Given data
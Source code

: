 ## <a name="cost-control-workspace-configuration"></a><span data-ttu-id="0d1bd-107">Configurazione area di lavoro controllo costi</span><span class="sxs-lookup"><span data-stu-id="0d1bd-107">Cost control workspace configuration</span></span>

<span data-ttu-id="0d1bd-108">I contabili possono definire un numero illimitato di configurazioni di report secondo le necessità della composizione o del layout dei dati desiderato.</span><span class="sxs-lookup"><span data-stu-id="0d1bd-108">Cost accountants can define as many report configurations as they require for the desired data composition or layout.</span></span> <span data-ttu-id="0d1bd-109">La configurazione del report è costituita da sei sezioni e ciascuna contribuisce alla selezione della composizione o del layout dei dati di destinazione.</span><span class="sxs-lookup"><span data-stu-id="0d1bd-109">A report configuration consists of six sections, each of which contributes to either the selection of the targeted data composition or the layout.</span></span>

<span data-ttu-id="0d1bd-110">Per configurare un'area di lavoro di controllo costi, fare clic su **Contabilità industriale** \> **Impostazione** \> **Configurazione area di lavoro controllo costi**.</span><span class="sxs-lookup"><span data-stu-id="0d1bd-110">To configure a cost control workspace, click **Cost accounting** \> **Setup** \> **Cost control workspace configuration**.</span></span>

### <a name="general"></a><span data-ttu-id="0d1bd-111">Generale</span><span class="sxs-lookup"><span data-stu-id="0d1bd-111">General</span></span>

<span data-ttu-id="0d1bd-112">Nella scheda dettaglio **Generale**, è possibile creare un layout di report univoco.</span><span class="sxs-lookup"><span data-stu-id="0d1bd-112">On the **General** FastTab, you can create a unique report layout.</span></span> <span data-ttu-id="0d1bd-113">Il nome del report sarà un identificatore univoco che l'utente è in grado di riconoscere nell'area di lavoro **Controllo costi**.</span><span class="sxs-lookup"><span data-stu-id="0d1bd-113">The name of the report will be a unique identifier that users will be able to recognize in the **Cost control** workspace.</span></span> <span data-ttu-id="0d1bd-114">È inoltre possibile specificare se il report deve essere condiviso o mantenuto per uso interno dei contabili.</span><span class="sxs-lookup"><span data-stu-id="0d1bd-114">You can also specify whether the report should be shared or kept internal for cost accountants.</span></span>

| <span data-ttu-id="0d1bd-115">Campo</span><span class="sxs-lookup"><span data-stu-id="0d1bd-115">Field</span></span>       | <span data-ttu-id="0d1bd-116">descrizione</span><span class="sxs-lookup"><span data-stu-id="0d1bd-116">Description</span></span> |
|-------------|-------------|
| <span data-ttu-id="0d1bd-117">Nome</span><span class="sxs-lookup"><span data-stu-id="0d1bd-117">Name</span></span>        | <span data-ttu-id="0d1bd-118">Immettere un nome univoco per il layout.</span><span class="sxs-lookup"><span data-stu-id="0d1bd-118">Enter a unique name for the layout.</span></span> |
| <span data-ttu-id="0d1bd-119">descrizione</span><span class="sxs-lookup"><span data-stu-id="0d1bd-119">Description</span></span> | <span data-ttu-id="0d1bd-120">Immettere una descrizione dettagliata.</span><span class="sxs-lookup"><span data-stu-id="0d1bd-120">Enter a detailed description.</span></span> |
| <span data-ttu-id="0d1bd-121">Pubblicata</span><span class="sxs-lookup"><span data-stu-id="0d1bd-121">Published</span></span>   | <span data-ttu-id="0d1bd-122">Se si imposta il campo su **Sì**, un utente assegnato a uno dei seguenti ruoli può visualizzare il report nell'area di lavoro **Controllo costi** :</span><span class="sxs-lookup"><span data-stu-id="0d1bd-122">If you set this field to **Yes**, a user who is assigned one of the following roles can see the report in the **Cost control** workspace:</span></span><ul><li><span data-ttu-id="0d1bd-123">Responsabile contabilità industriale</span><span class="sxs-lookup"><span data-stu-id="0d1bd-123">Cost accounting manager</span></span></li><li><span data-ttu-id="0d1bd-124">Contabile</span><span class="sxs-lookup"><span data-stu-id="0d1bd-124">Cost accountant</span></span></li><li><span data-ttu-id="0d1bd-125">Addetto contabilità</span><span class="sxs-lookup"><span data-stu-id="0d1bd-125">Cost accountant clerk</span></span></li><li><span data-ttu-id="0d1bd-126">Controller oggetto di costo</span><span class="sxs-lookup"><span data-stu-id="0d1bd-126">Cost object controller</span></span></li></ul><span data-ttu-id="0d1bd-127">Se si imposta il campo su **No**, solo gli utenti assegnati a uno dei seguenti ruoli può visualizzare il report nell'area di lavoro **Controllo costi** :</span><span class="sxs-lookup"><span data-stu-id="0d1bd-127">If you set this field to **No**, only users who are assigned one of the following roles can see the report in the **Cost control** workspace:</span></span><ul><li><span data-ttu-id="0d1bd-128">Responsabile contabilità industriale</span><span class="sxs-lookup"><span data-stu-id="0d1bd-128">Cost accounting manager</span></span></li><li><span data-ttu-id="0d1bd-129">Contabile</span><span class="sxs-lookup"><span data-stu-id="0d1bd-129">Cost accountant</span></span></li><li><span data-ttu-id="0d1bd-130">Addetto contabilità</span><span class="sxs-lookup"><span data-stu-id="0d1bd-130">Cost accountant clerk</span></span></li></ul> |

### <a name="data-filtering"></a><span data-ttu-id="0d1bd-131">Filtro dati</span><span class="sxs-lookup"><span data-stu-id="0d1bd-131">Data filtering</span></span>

Your assignment
Everything in the listing is to be restated exactly.

Solved exercise
Source code

: ## <a name="cost-control-workspace-configuration"></a><span data-ttu-id="0d1bd-107">Configurazione area di lavoro controllo costi</span><span class="sxs-lookup"><span data-stu-id="0d1bd-107">Cost control workspace configuration</span></span>

<span data-ttu-id="0d1bd-108">I contabili possono definire un numero illimitato di configurazioni di report secondo le necessità della composizione o del layout dei dati desiderato.</span><span class="sxs-lookup"><span data-stu-id="0d1bd-108">Cost accountants can define as many report configurations as they require for the desired data composition or layout.</span></span> <span data-ttu-id="0d1bd-109">La configurazione del report è costituita da sei sezioni e ciascuna contribuisce alla selezione della composizione o del layout dei dati di destinazione.</span><span class="sxs-lookup"><span data-stu-id="0d1bd-109">A report configuration consists of six sections, each of which contributes to either the selection of the targeted data composition or the layout.</span></span>

<span data-ttu-id="0d1bd-110">Per configurare un'area di lavoro di controllo costi, fare clic su **Contabilità industriale** \> **Impostazione** \> **Configurazione area di lavoro controllo costi**.</span><span class="sxs-lookup"><span data-stu-id="0d1bd-110">To configure a cost control workspace, click **Cost accounting** \> **Setup** \> **Cost control workspace configuration**.</span></span>

### <a name="general"></a><span data-ttu-id="0d1bd-111">Generale</span><span class="sxs-lookup"><span data-stu-id="0d1bd-111">General</span></span>

<span data-ttu-id="0d1bd-112">Nella scheda dettaglio **Generale**, è possibile creare un layout di report univoco.</span><span class="sxs-lookup"><span data-stu-id="0d1bd-112">On the **General** FastTab, you can create a unique report layout.</span></span> <span data-ttu-id="0d1bd-113">Il nome del report sarà un identificatore univoco che l'utente è in grado di riconoscere nell'area di lavoro **Controllo costi**.</span><span class="sxs-lookup"><span data-stu-id="0d1bd-113">The name of the report will be a unique identifier that users will be able to recognize in the **Cost control** workspace.</span></span> <span data-ttu-id="0d1bd-114">È inoltre possibile specificare se il report deve essere condiviso o mantenuto per uso interno dei contabili.</span><span class="sxs-lookup"><span data-stu-id="0d1bd-114">You can also specify whether the report should be shared or kept internal for cost accountants.</span></span>

| <span data-ttu-id="0d1bd-115">Campo</span><span class="sxs-lookup"><span data-stu-id="0d1bd-115">Field</span></span>       | <span data-ttu-id="0d1bd-116">descrizione</span><span class="sxs-lookup"><span data-stu-id="0d1bd-116">Description</span></span> |
|-------------|-------------|
| <span data-ttu-id="0d1bd-117">Nome</span><span class="sxs-lookup"><span data-stu-id="0d1bd-117">Name</span></span>        | <span data-ttu-id="0d1bd-118">Immettere un nome univoco per il layout.</span><span class="sxs-lookup"><span data-stu-id="0d1bd-118">Enter a unique name for the layout.</span></span> |
| <span data-ttu-id="0d1bd-119">descrizione</span><span class="sxs-lookup"><span data-stu-id="0d1bd-119">Description</span></span> | <span data-ttu-id="0d1bd-120">Immettere una descrizione dettagliata.</span><span class="sxs-lookup"><span data-stu-id="0d1bd-120">Enter a detailed description.</span></span> |
| <span data-ttu-id="0d1bd-121">Pubblicata</span><span class="sxs-lookup"><span data-stu-id="0d1bd-121">Published</span></span>   | <span data-ttu-id="0d1bd-122">Se si imposta il campo su **Sì**, un utente assegnato a uno dei seguenti ruoli può visualizzare il report nell'area di lavoro **Controllo costi** :</span><span class="sxs-lookup"><span data-stu-id="0d1bd-122">If you set this field to **Yes**, a user who is assigned one of the following roles can see the report in the **Cost control** workspace:</span></span><ul><li><span data-ttu-id="0d1bd-123">Responsabile contabilità industriale</span><span class="sxs-lookup"><span data-stu-id="0d1bd-123">Cost accounting manager</span></span></li><li><span data-ttu-id="0d1bd-124">Contabile</span><span class="sxs-lookup"><span data-stu-id="0d1bd-124">Cost accountant</span></span></li><li><span data-ttu-id="0d1bd-125">Addetto contabilità</span><span class="sxs-lookup"><span data-stu-id="0d1bd-125">Cost accountant clerk</span></span></li><li><span data-ttu-id="0d1bd-126">Controller oggetto di costo</span><span class="sxs-lookup"><span data-stu-id="0d1bd-126">Cost object controller</span></span></li></ul><span data-ttu-id="0d1bd-127">Se si imposta il campo su **No**, solo gli utenti assegnati a uno dei seguenti ruoli può visualizzare il report nell'area di lavoro **Controllo costi** :</span><span class="sxs-lookup"><span data-stu-id="0d1bd-127">If you set this field to **No**, only users who are assigned one of the following roles can see the report in the **Cost control** workspace:</span></span><ul><li><span data-ttu-id="0d1bd-128">Responsabile contabilità industriale</span><span class="sxs-lookup"><span data-stu-id="0d1bd-128">Cost accounting manager</span></span></li><li><span data-ttu-id="0d1bd-129">Contabile</span><span class="sxs-lookup"><span data-stu-id="0d1bd-129">Cost accountant</span></span></li><li><span data-ttu-id="0d1bd-130">Addetto contabilità</span><span class="sxs-lookup"><span data-stu-id="0d1bd-130">Cost accountant clerk</span></span></li></ul> |

### <a name="data-filtering"></a><span data-ttu-id="0d1bd-131">Filtro dati</span><span class="sxs-lookup"><span data-stu-id="0d1bd-131">Data filtering</span></span>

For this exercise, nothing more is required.